START Data for processing

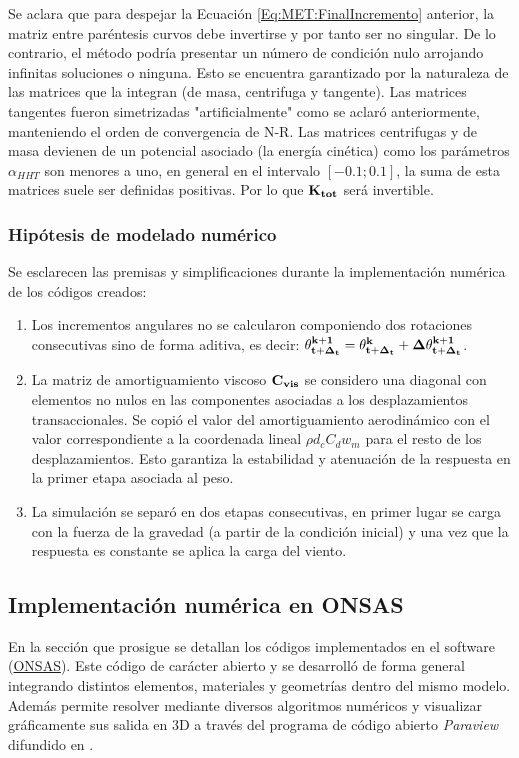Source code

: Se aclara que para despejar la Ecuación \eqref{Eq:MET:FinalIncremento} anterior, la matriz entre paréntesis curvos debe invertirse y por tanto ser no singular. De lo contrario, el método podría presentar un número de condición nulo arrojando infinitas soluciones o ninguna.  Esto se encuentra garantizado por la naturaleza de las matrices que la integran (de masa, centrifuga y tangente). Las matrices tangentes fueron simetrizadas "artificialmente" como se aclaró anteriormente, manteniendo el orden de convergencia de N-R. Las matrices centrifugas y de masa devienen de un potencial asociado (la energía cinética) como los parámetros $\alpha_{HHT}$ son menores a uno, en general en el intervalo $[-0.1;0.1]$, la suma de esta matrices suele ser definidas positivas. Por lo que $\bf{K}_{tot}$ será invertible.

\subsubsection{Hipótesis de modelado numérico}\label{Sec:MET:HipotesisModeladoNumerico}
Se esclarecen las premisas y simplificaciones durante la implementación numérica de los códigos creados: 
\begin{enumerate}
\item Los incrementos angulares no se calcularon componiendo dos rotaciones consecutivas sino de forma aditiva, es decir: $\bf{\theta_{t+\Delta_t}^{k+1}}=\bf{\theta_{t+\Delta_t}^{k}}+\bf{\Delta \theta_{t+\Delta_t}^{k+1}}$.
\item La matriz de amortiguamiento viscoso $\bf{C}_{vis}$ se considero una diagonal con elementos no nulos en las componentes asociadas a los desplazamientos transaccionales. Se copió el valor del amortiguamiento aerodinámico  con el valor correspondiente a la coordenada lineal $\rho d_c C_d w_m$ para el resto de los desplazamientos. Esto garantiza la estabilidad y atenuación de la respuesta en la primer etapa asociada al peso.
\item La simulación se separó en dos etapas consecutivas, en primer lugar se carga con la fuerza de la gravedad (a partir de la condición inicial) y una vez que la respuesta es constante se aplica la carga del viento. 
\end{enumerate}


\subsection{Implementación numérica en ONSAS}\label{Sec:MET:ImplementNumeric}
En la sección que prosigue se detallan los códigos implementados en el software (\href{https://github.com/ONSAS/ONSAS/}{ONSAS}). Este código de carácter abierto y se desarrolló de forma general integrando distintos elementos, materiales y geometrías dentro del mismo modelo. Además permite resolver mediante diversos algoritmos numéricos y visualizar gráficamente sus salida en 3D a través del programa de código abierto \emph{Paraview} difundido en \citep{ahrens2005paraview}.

END Data for processing

Aim of the task
One number is all the reply should hold: how many lines in these records include the word "consecutivas".

Output
2